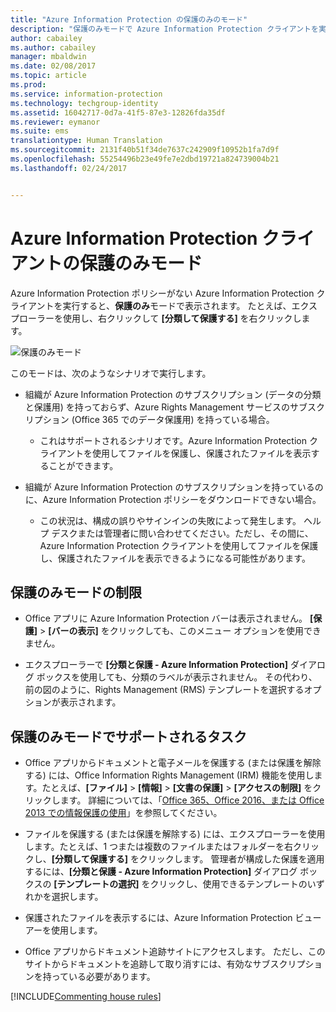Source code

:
 ```yaml
---
title: "Azure Information Protection の保護のみのモード"
description: "保護のみモードで Azure Information Protection クライアントを実行しているユーザーの情報。"
author: cabailey
ms.author: cabailey
manager: mbaldwin
ms.date: 02/08/2017
ms.topic: article
ms.prod: 
ms.service: information-protection
ms.technology: techgroup-identity
ms.assetid: 16042717-0d7a-41f5-87e3-12826fda35df
ms.reviewer: eymanor
ms.suite: ems
translationtype: Human Translation
ms.sourcegitcommit: 2131f40b51f34de7637c242909f10952b1fa7d9f
ms.openlocfilehash: 55254496b23e49fe7e2dbd19721a824739004b21
ms.lasthandoff: 02/24/2017


---
```


# <a name="protection-only-mode-for-the-azure-information-protection-client"></a>Azure Information Protection クライアントの保護のみモード

Azure Information Protection ポリシーがない Azure Information Protection クライアントを実行すると、**保護のみ**モードで表示されます。 たとえば、エクスプローラーを使用し、右クリックして **[分類して保護する]** を右クリックします。

![保護のみモード](../media/protection-only-mode.png)

 このモードは、次のようなシナリオで実行します。

- 組織が Azure Information Protection のサブスクリプション (データの分類と保護用) を持っておらず、Azure Rights Management サービスのサブスクリプション (Office 365 でのデータ保護用) を持っている場合。 
    - これはサポートされるシナリオです。Azure Information Protection クライアントを使用してファイルを保護し、保護されたファイルを表示することができます。

- 組織が Azure Information Protection のサブスクリプションを持っているのに、Azure Information Protection ポリシーをダウンロードできない場合。 
    - この状況は、構成の誤りやサインインの失敗によって発生します。 ヘルプ デスクまたは管理者に問い合わせてください。ただし、その間に、Azure Information Protection クライアントを使用してファイルを保護し、保護されたファイルを表示できるようになる可能性があります。

## <a name="limitations-for-protection-only-mode"></a>保護のみモードの制限

- Office アプリに Azure Information Protection バーは表示されません。 **[保護]** > **[バーの表示]** をクリックしても、このメニュー オプションを使用できません。

- エクスプローラーで **[分類と保護 - Azure Information Protection]** ダイアログ ボックスを使用しても、分類のラベルが表示されません。 その代わり、前の図のように、Rights Management (RMS) テンプレートを選択するオプションが表示されます。 

## <a name="supported-tasks-for-protection-only-mode"></a>保護のみモードでサポートされるタスク

- Office アプリからドキュメントと電子メールを保護する (または保護を解除する) には、Office Information Rights Management (IRM) 機能を使用します。たとえば、**[ファイル]** > **[情報]** > **[文書の保護]** > **[アクセスの制限]** をクリックします。 詳細については、「[Office 365、Office 2016、または Office 2013 での情報保護の使用](../deploy-use/help-users.md)」を参照してください。

- ファイルを保護する (または保護を解除する) には、エクスプローラーを使用します。たとえば、1 つまたは複数のファイルまたはフォルダーを右クリックし、**[分類して保護する]** をクリックします。 管理者が構成した保護を適用するには、**[分類と保護 - Azure Information Protection]** ダイアログ ボックスの **[テンプレートの選択]** をクリックし、使用できるテンプレートのいずれかを選択します。

- 保護されたファイルを表示するには、Azure Information Protection ビューアーを使用します。

- Office アプリからドキュメント追跡サイトにアクセスします。 ただし、このサイトからドキュメントを追跡して取り消すには、有効なサブスクリプションを持っている必要があります。

[!INCLUDE[Commenting house rules](../includes/houserules.md)]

•••••

Only the lines above that include the word "クライアントを使用してファイルを保護し" belong in the answer; copy each one.

### Response for this exercise:
    - これはサポートされるシナリオです。Azure Information Protection クライアントを使用してファイルを保護し、保護されたファイルを表示することができます。
    - この状況は、構成の誤りやサインインの失敗によって発生します。 ヘルプ デスクまたは管理者に問い合わせてください。ただし、その間に、Azure Information Protection クライアントを使用してファイルを保護し、保護されたファイルを表示できるようになる可能性があります。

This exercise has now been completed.